> _TASK GOAL_
Look through the lines of the material and count those containing "dụng". Give that count alone.

> _SUPPLIED DATA_
★ ★ ★
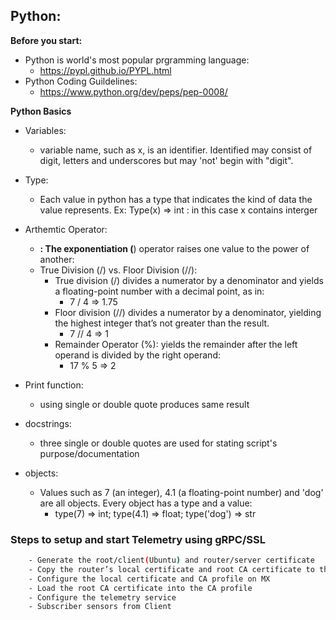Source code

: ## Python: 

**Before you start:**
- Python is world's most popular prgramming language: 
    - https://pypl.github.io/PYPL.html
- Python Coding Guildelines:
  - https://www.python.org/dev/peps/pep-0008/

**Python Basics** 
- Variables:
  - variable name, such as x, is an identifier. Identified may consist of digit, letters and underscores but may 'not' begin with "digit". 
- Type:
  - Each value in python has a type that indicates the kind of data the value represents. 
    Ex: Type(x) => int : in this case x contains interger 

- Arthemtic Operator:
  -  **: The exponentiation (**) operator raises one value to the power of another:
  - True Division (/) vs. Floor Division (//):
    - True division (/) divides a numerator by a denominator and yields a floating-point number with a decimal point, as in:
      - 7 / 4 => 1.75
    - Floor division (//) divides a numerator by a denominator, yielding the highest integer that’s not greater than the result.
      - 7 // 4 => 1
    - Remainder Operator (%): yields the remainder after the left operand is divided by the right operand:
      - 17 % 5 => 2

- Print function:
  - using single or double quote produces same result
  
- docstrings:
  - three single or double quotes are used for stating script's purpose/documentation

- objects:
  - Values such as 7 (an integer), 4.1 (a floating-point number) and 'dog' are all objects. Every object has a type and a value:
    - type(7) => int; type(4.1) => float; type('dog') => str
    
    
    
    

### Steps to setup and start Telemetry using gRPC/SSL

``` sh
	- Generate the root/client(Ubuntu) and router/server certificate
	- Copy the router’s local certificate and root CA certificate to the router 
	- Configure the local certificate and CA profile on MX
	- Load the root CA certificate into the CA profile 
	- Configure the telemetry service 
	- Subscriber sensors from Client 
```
★ ★ ★
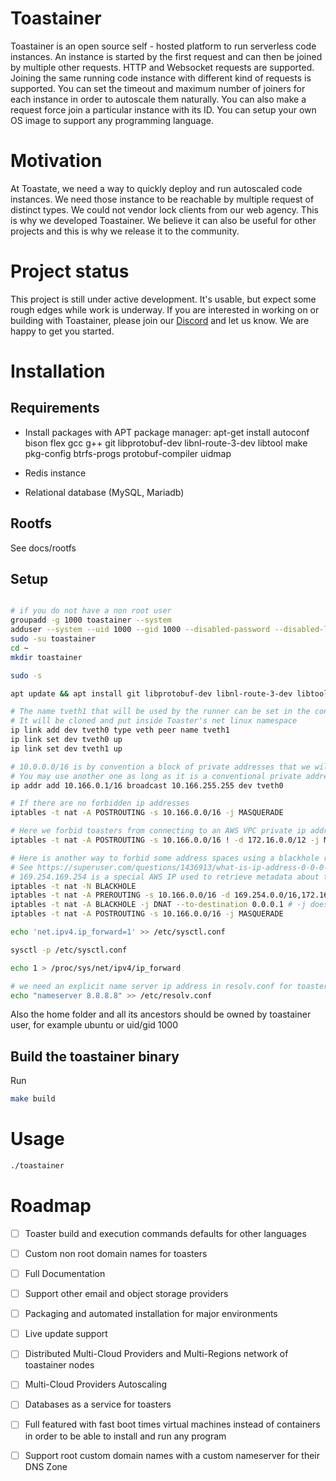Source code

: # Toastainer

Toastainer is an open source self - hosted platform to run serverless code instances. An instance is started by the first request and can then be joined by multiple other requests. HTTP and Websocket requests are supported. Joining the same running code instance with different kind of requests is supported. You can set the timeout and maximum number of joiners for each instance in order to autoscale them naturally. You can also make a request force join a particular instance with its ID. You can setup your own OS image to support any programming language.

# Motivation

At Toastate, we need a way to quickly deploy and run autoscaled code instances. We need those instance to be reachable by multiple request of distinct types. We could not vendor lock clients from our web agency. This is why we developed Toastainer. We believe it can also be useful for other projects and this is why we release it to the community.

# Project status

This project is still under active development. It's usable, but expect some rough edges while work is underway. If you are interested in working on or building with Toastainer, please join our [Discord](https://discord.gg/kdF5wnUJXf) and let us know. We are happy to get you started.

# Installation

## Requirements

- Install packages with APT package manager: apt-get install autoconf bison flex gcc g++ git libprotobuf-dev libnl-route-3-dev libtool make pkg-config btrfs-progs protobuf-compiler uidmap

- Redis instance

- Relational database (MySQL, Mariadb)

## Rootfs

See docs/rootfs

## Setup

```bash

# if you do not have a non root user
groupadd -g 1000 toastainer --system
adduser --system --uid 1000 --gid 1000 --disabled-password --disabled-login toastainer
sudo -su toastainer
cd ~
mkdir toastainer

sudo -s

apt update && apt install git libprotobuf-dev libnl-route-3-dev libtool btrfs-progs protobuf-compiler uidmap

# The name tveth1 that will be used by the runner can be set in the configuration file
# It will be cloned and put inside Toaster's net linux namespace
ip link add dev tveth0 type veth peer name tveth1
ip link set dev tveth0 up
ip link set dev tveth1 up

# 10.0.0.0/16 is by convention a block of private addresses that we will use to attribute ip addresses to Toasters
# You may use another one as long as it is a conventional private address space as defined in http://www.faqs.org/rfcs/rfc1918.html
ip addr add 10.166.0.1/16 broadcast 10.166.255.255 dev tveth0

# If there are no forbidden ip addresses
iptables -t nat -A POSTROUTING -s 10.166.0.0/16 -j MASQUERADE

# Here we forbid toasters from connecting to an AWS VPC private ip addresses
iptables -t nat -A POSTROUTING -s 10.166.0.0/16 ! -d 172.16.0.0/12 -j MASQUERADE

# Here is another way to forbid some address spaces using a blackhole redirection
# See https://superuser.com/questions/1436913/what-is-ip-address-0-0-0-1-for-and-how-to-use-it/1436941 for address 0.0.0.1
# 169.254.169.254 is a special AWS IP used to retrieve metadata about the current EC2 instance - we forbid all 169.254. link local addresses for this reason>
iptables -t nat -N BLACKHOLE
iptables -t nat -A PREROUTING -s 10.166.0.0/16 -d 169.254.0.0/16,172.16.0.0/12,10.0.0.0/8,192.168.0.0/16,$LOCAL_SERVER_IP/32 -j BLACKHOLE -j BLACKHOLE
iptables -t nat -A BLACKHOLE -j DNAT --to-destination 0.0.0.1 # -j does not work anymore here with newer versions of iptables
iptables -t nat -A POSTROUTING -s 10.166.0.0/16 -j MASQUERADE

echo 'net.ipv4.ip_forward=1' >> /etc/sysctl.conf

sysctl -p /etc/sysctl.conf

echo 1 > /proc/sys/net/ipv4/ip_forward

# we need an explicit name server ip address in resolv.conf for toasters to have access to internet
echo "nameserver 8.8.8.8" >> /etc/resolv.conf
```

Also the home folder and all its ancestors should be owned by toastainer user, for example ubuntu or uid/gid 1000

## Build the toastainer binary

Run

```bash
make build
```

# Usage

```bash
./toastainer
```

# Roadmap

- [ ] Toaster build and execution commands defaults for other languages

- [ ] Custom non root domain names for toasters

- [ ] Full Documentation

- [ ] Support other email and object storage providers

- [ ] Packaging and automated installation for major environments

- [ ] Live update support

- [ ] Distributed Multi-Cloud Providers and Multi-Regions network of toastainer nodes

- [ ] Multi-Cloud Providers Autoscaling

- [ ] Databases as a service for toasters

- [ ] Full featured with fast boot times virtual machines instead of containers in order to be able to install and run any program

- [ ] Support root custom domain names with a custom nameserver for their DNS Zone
★ ★ ★
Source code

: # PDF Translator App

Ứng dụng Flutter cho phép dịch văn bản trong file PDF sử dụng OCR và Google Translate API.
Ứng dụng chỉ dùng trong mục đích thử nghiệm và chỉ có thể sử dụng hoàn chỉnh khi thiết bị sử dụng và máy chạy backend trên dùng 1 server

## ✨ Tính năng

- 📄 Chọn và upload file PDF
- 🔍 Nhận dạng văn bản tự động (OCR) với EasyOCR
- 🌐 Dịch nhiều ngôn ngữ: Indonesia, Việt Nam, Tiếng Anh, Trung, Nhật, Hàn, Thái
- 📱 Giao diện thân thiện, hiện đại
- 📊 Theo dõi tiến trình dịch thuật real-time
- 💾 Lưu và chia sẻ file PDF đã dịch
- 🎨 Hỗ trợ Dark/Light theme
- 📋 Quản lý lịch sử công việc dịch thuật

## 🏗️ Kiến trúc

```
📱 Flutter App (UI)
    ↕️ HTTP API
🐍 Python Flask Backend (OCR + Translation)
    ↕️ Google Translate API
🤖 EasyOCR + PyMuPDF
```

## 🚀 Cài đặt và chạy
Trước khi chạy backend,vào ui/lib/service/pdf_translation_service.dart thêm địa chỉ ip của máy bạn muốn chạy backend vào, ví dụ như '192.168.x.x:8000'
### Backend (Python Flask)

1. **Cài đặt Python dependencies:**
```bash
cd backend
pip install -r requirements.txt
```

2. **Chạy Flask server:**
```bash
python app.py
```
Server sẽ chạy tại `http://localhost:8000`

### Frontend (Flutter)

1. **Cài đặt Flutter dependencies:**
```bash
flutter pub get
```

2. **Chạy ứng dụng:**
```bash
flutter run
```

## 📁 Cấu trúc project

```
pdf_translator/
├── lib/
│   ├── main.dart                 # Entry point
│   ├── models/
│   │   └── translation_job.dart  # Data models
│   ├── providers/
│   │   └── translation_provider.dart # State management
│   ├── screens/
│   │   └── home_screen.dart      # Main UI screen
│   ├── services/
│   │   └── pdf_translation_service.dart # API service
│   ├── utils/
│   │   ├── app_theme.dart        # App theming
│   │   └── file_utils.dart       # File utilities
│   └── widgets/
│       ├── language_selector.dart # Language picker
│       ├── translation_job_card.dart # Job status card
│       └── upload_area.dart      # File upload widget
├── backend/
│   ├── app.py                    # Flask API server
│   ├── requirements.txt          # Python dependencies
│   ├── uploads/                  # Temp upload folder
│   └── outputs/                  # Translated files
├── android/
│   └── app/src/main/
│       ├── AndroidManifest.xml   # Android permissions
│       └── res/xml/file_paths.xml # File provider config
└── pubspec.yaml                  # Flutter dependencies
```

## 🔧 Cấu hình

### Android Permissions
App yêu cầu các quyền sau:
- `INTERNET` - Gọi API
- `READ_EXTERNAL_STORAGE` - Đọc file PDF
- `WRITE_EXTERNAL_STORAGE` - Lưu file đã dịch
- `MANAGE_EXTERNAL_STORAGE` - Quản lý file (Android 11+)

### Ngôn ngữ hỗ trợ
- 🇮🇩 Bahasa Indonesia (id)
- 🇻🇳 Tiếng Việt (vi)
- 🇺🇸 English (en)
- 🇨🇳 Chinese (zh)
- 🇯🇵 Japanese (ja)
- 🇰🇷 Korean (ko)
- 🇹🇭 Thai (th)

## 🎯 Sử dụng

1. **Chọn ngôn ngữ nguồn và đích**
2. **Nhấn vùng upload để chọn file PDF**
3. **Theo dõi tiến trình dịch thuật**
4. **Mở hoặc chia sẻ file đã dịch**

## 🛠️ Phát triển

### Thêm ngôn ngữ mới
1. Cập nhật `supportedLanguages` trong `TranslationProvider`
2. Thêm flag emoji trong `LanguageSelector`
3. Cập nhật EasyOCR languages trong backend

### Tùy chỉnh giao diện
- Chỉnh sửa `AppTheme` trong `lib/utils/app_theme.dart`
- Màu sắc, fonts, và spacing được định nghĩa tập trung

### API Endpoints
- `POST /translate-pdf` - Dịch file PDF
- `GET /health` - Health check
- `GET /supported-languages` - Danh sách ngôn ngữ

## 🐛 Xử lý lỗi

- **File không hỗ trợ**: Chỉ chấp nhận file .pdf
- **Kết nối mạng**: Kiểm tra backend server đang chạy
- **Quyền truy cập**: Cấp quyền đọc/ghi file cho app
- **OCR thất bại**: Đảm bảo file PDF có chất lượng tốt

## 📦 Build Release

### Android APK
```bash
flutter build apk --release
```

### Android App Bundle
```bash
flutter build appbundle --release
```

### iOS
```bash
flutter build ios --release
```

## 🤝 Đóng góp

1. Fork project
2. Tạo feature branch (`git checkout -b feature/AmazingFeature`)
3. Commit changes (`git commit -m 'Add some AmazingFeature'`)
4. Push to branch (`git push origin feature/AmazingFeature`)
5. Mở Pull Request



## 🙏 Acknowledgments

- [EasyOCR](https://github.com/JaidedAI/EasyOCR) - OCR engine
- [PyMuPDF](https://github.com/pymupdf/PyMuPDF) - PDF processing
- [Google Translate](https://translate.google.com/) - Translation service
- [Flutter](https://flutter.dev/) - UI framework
★ ★ ★
> _ANSWER SECTION_
4